Interaction effects model
- Demo: Fit a model to predict interest rate from credit utilization and homeownership, with an interaction effect between the two predictors. Display the summary output and write out the estimated regression equation.
<- linear_reg() |>
rate_util_home_int_fit fit(interest_rate ~ credit_util * homeownership, data = loans)

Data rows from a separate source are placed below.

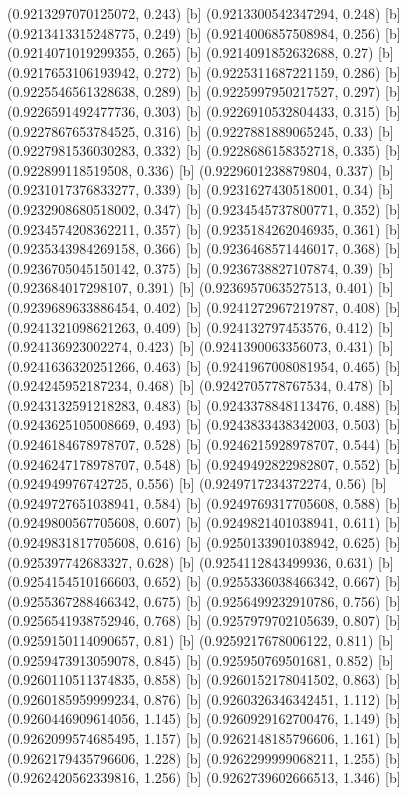 {{{(0.9213297070125072, 0.243) [b] 
(0.9213300542347294, 0.248) [b] 
(0.9213413315248775, 0.249) [b] 
(0.9214006857508984, 0.256) [b] 
(0.9214071019299355, 0.265) [b] 
(0.9214091852632688, 0.27) [b] 
(0.9217653106193942, 0.272) [b] 
(0.9225311687221159, 0.286) [b] 
(0.9225546561328638, 0.289) [b] 
(0.9225997950217527, 0.297) [b] 
(0.9226591492477736, 0.303) [b] 
(0.9226910532804433, 0.315) [b] 
(0.9227867653784525, 0.316) [b] 
(0.9227881889065245, 0.33) [b] 
(0.9227981536030283, 0.332) [b] 
(0.9228686158352718, 0.335) [b] 
(0.922899118519508, 0.336) [b] 
(0.9229601238879804, 0.337) [b] 
(0.9231017376833277, 0.339) [b] 
(0.9231627430518001, 0.34) [b] 
(0.9232908680518002, 0.347) [b] 
(0.9234545737800771, 0.352) [b] 
(0.9234574208362211, 0.357) [b] 
(0.9235184262046935, 0.361) [b] 
(0.9235343984269158, 0.366) [b] 
(0.9236468571446017, 0.368) [b] 
(0.9236705045150142, 0.375) [b] 
(0.9236738827107874, 0.39) [b] 
(0.923684017298107, 0.391) [b] 
(0.9236957063527513, 0.401) [b] 
(0.9239689633886454, 0.402) [b] 
(0.9241272967219787, 0.408) [b] 
(0.9241321098621263, 0.409) [b] 
(0.924132797453576, 0.412) [b] 
(0.924136923002274, 0.423) [b] 
(0.9241390063356073, 0.431) [b] 
(0.9241636320251266, 0.463) [b] 
(0.9241967008081954, 0.465) [b] 
(0.924245952187234, 0.468) [b] 
(0.9242705778767534, 0.478) [b] 
(0.9243132591218283, 0.483) [b] 
(0.9243378848113476, 0.488) [b] 
(0.9243625105008669, 0.493) [b] 
(0.9243833438342003, 0.503) [b] 
(0.9246184678978707, 0.528) [b] 
(0.9246215928978707, 0.544) [b] 
(0.9246247178978707, 0.548) [b] 
(0.9249492822982807, 0.552) [b] 
(0.924949976742725, 0.556) [b] 
(0.9249717234372274, 0.56) [b] 
(0.9249727651038941, 0.584) [b] 
(0.9249769317705608, 0.588) [b] 
(0.9249800567705608, 0.607) [b] 
(0.9249821401038941, 0.611) [b] 
(0.9249831817705608, 0.616) [b] 
(0.9250133901038942, 0.625) [b] 
(0.925397742683327, 0.628) [b] 
(0.9254112843499936, 0.631) [b] 
(0.9254154510166603, 0.652) [b] 
(0.9255336038466342, 0.667) [b] 
(0.9255367288466342, 0.675) [b] 
(0.9256499232910786, 0.756) [b] 
(0.9256541938752946, 0.768) [b] 
(0.9257979702105639, 0.807) [b] 
(0.9259150114090657, 0.81) [b] 
(0.9259217678006122, 0.811) [b] 
(0.9259473913059078, 0.845) [b] 
(0.925950769501681, 0.852) [b] 
(0.9260110511374835, 0.858) [b] 
(0.9260152178041502, 0.863) [b] 
(0.9260185959999234, 0.876) [b] 
(0.9260326346342451, 1.112) [b] 
(0.9260446909614056, 1.145) [b] 
(0.9260929162700476, 1.149) [b] 
(0.9262099574685495, 1.157) [b] 
(0.9262148185796606, 1.161) [b] 
(0.9262179435796606, 1.228) [b] 
(0.9262299999068211, 1.255) [b] 
(0.9262420562339816, 1.256) [b] 
(0.9262739602666513, 1.346) [b] 
}}}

tidy(rate_util_home_int_fit)
# A tibble: 6 × 5
term estimate std.error statistic p.value
<chr> <dbl> <dbl> <dbl> <dbl>
1 (Intercept) 9.44 0.199 47.5 0
2 credit_util 6.20 0.325 19.1 1.01e-79
3 homeownershipMortgage 1.39 0.228 6.11 1.04e- 9
4 homeownershipOwn 0.697 0.316 2.20 2.75e- 2
5 credit_util:homeownershipMortgage -1.64 0.457 -3.58 3.49e- 4
6 credit_util:homeownershipOwn -1.06 0.590 -1.80 7.24e- 2
\[ \widehat{interest~rate} = 9.44 + 6.20 \times credit~util + 1.39 \times Mortgage + 0.697 \times Own - 1.64 \times credit_util:Mortgage - 1.06 \times credit_util:Own \]
- Demo: Write the estimated regression equation for loan applications from each of the homeownership groups separately.
- Rent: \(\widehat{interest~rate} = 9.44 + 6.20 \times credit~util\)
- Mortgage: \(\widehat{interest~rate} = 10.83 + 4.56 \times credit~util\)
- Own: \(\widehat{interest~rate} = 10.137 + 5.14 \times credit~util\)
- Question: How does the model predict the interest rate to vary as credit utilization varies for loan applicants with different homeownership status. Are the rates the same or different?
Different.
Choosing a model
Rule of thumb: Occam’s Razor - Don’t overcomplicate the situation! We prefer the simplest best model.
glance(rate_util_home_fit)
# A tibble: 1 × 12
r.squared adj.r.…¹ sigma stati…² p.value df logLik AIC BIC devia…³
<dbl> <dbl> <dbl> <dbl> <dbl> <dbl> <dbl> <dbl> <dbl> <dbl>
1 0.0682 0.0679 4.83 244. 1.25e-152 3 -29926. 59861. 59897. 232954.
# … with 2 more variables: df.residual <int>, nobs <int>, and abbreviated
# variable names ¹adj.r.squared, ²statistic, ³deviance
glance(rate_util_home_int_fit)
# A tibble: 1 × 12
r.squared adj.r.…¹ sigma stati…² p.value df logLik AIC BIC devia…³
<dbl> <dbl> <dbl> <dbl> <dbl> <dbl> <dbl> <dbl> <dbl> <dbl>
1 0.0694 0.0689 4.83 149. 4.79e-153 5 -29919. 59852. 59903. 232652.
# … with 2 more variables: df.residual <int>, nobs <int>, and abbreviated
# variable names ¹adj.r.squared, ²statistic, ³deviance
- Review: What is R-squared? What is adjusted R-squared?
R-squared is the percent variability in the response that is explained by our model. (Can use when models have same number of variables for model selection)
Adjusted R-squared is similar, but has a penalty for the number of variables in the model. (Should use for model selection when models have different numbers of variables).
- Question: Based on the adjusted \(R^2\)s of these two models, which one do we prefer?
The interaction effects model, though just barely.
Another model to consider
- Your turn: Let’s add one more model to the variable – issue month. Should we add this variable to the interaction effects model from earlier?
linear_reg() |>
fit(interest_rate ~ credit_util * homeownership + issue_month, data = loans) |>
glance()
# A tibble: 1 × 12
r.squared adj.r.…¹ sigma stati…² p.value df logLik AIC BIC devia…³
<dbl> <dbl> <dbl> <dbl> <dbl> <dbl> <dbl> <dbl> <dbl> <dbl>
1 0.0694 0.0688 4.83 106. 5.62e-151 7 -29919. 59856. 59921. 232641.
# … with 2 more variables: df.residual <int>, nobs <int>, and abbreviated
# variable names ¹adj.r.squared, ²statistic, ³deviance
No, the adjusted R-squared goes down.